Für mich war eine behindertengerechte Toilette die wichtigste Bedingung, um mein Fachabitur in Dresden machen zu können. Die normalen Toilettenkabinen sind einfach zu eng, um dort mit mir und dem Rollstuhl zurechtzukommen. Deshalb wurde noch bis kurz vor dem Beginn meiner Fachoberschulzeit ein WC in einem extra Raum mit genug Platz geschaffen. Hinzu kamen die Haltegriffe rechts und links neben der Toilette sowie ein unterfahrbares Waschbecken mit einem Spiegel auf meiner Höhe. Außerdem bekam ich zwei höhenverstellbare Tische, sowohl im Klassenraum als auch im separaten „Diktierraum“.
Nachdem nach den Umbauten räumlich alles gepasst hat: Was hat dir während deiner Zeit bei den WBS SCHULEN am meisten Spaß gemacht?
Diese Antwort werden einige jetzt vielleicht nicht ganz nachvollziehen können, aber ich hatte tatsächlich am Matheunterricht den meisten Spaß, mit einem der besten Lehrer überhaupt! 🙂 Aber auch andere Fächer, wie z. B. Rechtskunde, Ethik sowie Geschichte in Klasse 11, haben mir Freude bereitet.

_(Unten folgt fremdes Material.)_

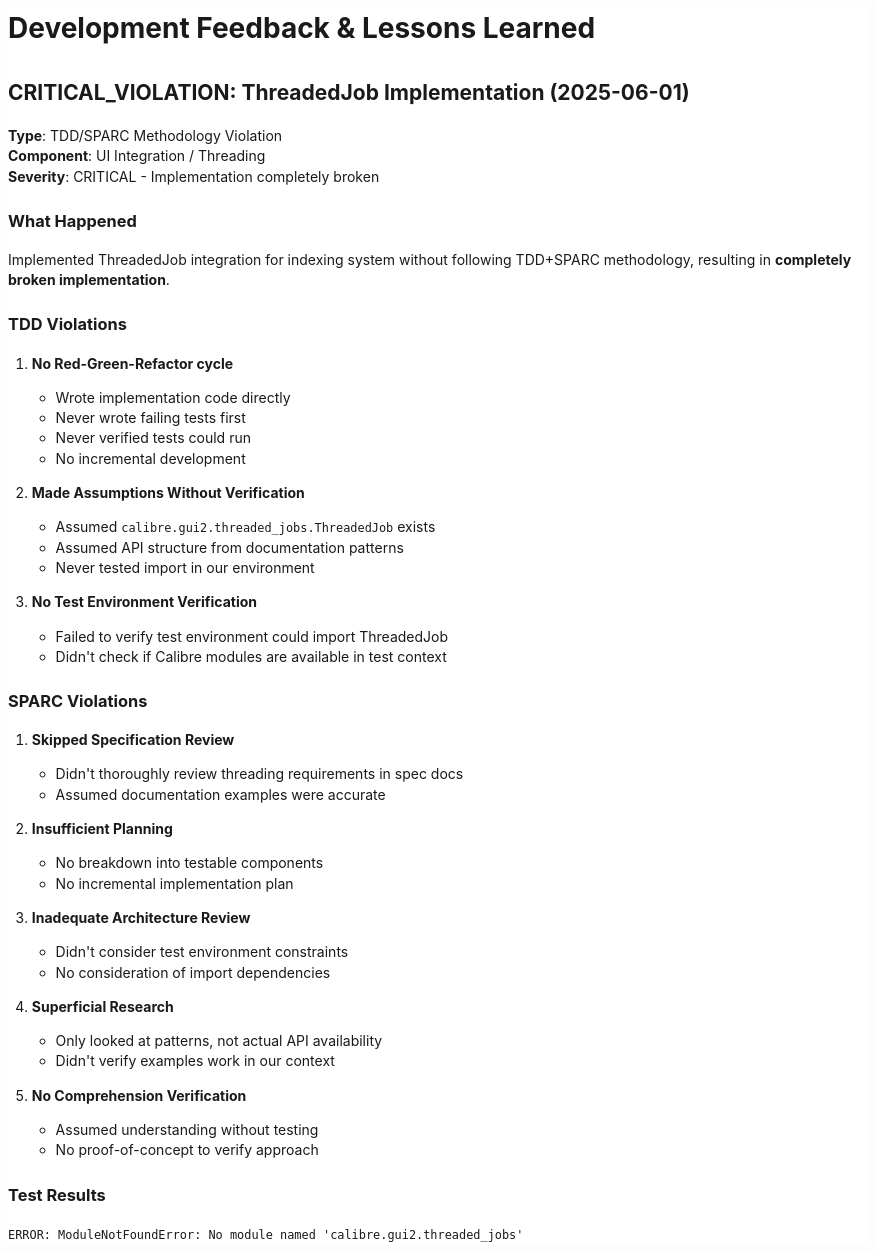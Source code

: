 # Development Feedback & Lessons Learned

## CRITICAL_VIOLATION: ThreadedJob Implementation (2025-06-01)

**Type**: TDD/SPARC Methodology Violation  
**Component**: UI Integration / Threading  
**Severity**: CRITICAL - Implementation completely broken

### What Happened
Implemented ThreadedJob integration for indexing system without following TDD+SPARC methodology, resulting in **completely broken implementation**.

### TDD Violations
1. **No Red-Green-Refactor cycle**
   - Wrote implementation code directly
   - Never wrote failing tests first
   - Never verified tests could run
   - No incremental development

2. **Made Assumptions Without Verification**
   - Assumed `calibre.gui2.threaded_jobs.ThreadedJob` exists
   - Assumed API structure from documentation patterns
   - Never tested import in our environment

3. **No Test Environment Verification**
   - Failed to verify test environment could import ThreadedJob
   - Didn't check if Calibre modules are available in test context

### SPARC Violations
1. **Skipped Specification Review**
   - Didn't thoroughly review threading requirements in spec docs
   - Assumed documentation examples were accurate

2. **Insufficient Planning** 
   - No breakdown into testable components
   - No incremental implementation plan

3. **Inadequate Architecture Review**
   - Didn't consider test environment constraints
   - No consideration of import dependencies

4. **Superficial Research**
   - Only looked at patterns, not actual API availability
   - Didn't verify examples work in our context

5. **No Comprehension Verification**
   - Assumed understanding without testing
   - No proof-of-concept to verify approach

### Test Results
```
ERROR: ModuleNotFoundError: No module named 'calibre.gui2.threaded_jobs'
```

Auch manche Gruppenarbeiten – von denen es nebenbei bemerkt viele gab – waren sehr unterhaltsam. Und natürlich hat man sich immer auf die Pausen bzw. das Ende des Schultages gefreut – wie man als Schüler eben so denkt… 🙂

Pausen und Feierabend sind eben auch sehr wichtig! 😉 Bei all dem Spaß, den du während deiner Schulzeit hattest, sind dir aber sicher auch Herausforderungen begegnet, oder?
Manchmal hätte ich am liebsten alles hingeworfen, einfach aufgegeben. Mein gutes Fachabitur habe ich nicht zuletzt dank Anja Plath, der Schulleiterin und Sirko Evert, dem schulischen Inklusionsbeauftragten, geschafft. Die beiden haben mich immer wieder ermutigt und aufgebaut. Und auch die Unterstützung meiner Assistentin, mancher Klassenkameraden und meiner Familie haben mir dabei geholfen. Jetzt bin ich mega stolz darauf, dass ich es durchgezogen habe!

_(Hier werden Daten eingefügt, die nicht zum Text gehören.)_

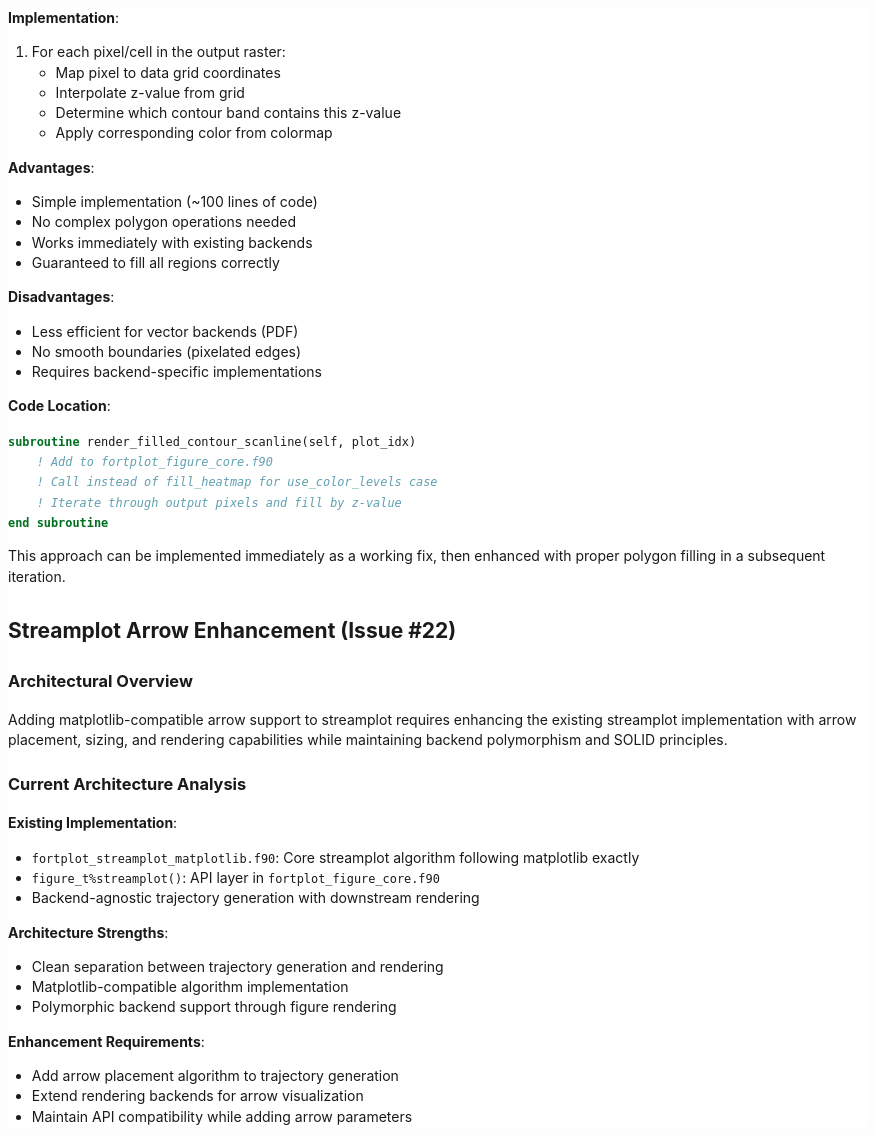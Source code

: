 **Implementation**:
1. For each pixel/cell in the output raster:
   - Map pixel to data grid coordinates
   - Interpolate z-value from grid
   - Determine which contour band contains this z-value
   - Apply corresponding color from colormap

**Advantages**:
- Simple implementation (~100 lines of code)
- No complex polygon operations needed
- Works immediately with existing backends
- Guaranteed to fill all regions correctly

**Disadvantages**:
- Less efficient for vector backends (PDF)
- No smooth boundaries (pixelated edges)
- Requires backend-specific implementations

**Code Location**:
```fortran
subroutine render_filled_contour_scanline(self, plot_idx)
    ! Add to fortplot_figure_core.f90
    ! Call instead of fill_heatmap for use_color_levels case
    ! Iterate through output pixels and fill by z-value
end subroutine
```

This approach can be implemented immediately as a working fix, then enhanced with proper polygon filling in a subsequent iteration.

## Streamplot Arrow Enhancement (Issue #22)

### Architectural Overview

Adding matplotlib-compatible arrow support to streamplot requires enhancing the existing streamplot implementation with arrow placement, sizing, and rendering capabilities while maintaining backend polymorphism and SOLID principles.

### Current Architecture Analysis

**Existing Implementation**:
- `fortplot_streamplot_matplotlib.f90`: Core streamplot algorithm following matplotlib exactly
- `figure_t%streamplot()`: API layer in `fortplot_figure_core.f90`
- Backend-agnostic trajectory generation with downstream rendering

**Architecture Strengths**:
- Clean separation between trajectory generation and rendering
- Matplotlib-compatible algorithm implementation
- Polymorphic backend support through figure rendering

**Enhancement Requirements**:
- Add arrow placement algorithm to trajectory generation
- Extend rendering backends for arrow visualization
- Maintain API compatibility while adding arrow parameters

Darauf kannst du auch wirklich stolz sein! Wie hast du die Zusammenarbeit mit den Lehrkräften und deinen Mitschüler:innen erlebt?
Auch da gab es große Unterschiede, sowohl bei Lehrern als auch Klassenkameraden. Die einen hatten so gut wie kein Verständnis für meine „Extrawürste“ und andere haben mich immer unterstützt, mir geholfen und nach Möglichkeiten gesucht, meinen Schulalltag leichter zu gestalten. Trotzdem muss ich sagen, dass es für mich bisher das beste Klassenkollektiv in meiner gesamten Schullaufbahn war.

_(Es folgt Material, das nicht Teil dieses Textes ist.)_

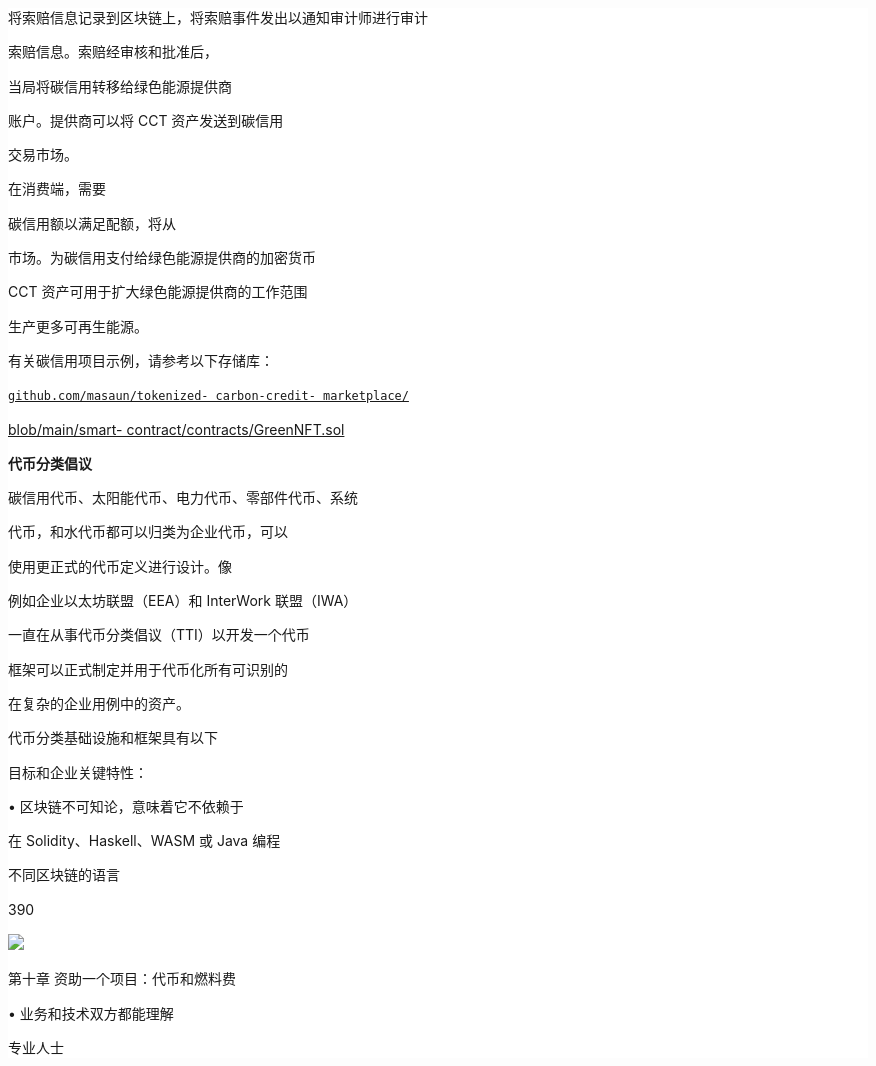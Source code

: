 将索赔信息记录到区块链上，将索赔事件发出以通知审计师进行审计

索赔信息。索赔经审核和批准后，

当局将碳信用转移给绿色能源提供商

账户。提供商可以将 CCT 资产发送到碳信用

交易市场。

在消费端，需要

碳信用额以满足配额，将从

市场。为碳信用支付给绿色能源提供商的加密货币

CCT 资产可用于扩大绿色能源提供商的工作范围

生产更多可再生能源。

有关碳信用项目示例，请参考以下存储库：

[`github.com/masaun/tokenized- carbon-credit- marketplace/`](https://github.com/masaun/tokenized-carbon-credit-marketplace/blob/main/smart-contract/contracts/GreenNFT.sol)

[blob/main/smart- contract/contracts/GreenNFT.sol](https://github.com/masaun/tokenized-carbon-credit-marketplace/blob/main/smart-contract/contracts/GreenNFT.sol)

**代币分类倡议**

碳信用代币、太阳能代币、电力代币、零部件代币、系统

代币，和水代币都可以归类为企业代币，可以

使用更正式的代币定义进行设计。像

例如企业以太坊联盟（EEA）和 InterWork 联盟（IWA）

一直在从事代币分类倡议（TTI）以开发一个代币

框架可以正式制定并用于代币化所有可识别的

在复杂的企业用例中的资产。

代币分类基础设施和框架具有以下

目标和企业关键特性：

• 区块链不可知论，意味着它不依赖于

在 Solidity、Haskell、WASM 或 Java 编程

不同区块链的语言

390

![](img/index-401_1.png)

第十章 资助一个项目：代币和燃料费

• 业务和技术双方都能理解

专业人士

Das freut uns zu hören! Welche Tipps kannst du anderen Inklusionsschüler:innen geben, die ihr Fachabitur machen wollen oder sich für eine Ausbildung bei den WBS SCHULEN interessieren?
Nehmt mit dem Standort, für den ihr euch interessiert, persönlichen Kontakt auf. Schaut euch die Gegebenheiten an und findet gemeinsam Lösungswege. Das Vorhandensein einer Behinderung ist kein Grund, den „Kopf in den Sand“ zu stecken. Kämpft für eure Träume. Es ist wichtig, dass ihr an euch glaubt. Und ja, es ist anstrengend, doch Fleiß und Ehrgeiz zahlen sich definitiv aus!
Mit deinem super Fachabitur stehen dir die Türen nun offen. Welche Pläne hast du für die Zukunft?
Pläne habe ich viele, aber leider sind diese alle im Moment u. a. durch Corona nicht umsetzbar. Mein Traum war es schon immer, einen Beruf zu finden, in dem ich mit Kindern arbeiten kann. Das Praktikum in der Kita zeigte mir jedoch zu oft meine Grenzen auf. Deshalb wollte ich zur Neuorientierung in pädagogische Schulbereiche, aber auch in integrativen Einrichtungen „schnuppern gehen“, doch dafür fehlt sowohl die Assistenz als auch überall die Barrierefreiheit. Zudem ist die finanzielle Seite nicht abgesichert. Im Moment steht der Kampf mit der Bürokratie im Vordergrund. Leider!
Wir drücken dir die Daumen, dass sich das ganz bald ändert und deinem Traumjob im wahrsten Sinne des Wortes dann nichts mehr im Wege steht. Wir wünschen dir weiterhin viel Erfolg und alles Gute für deine Zukunft!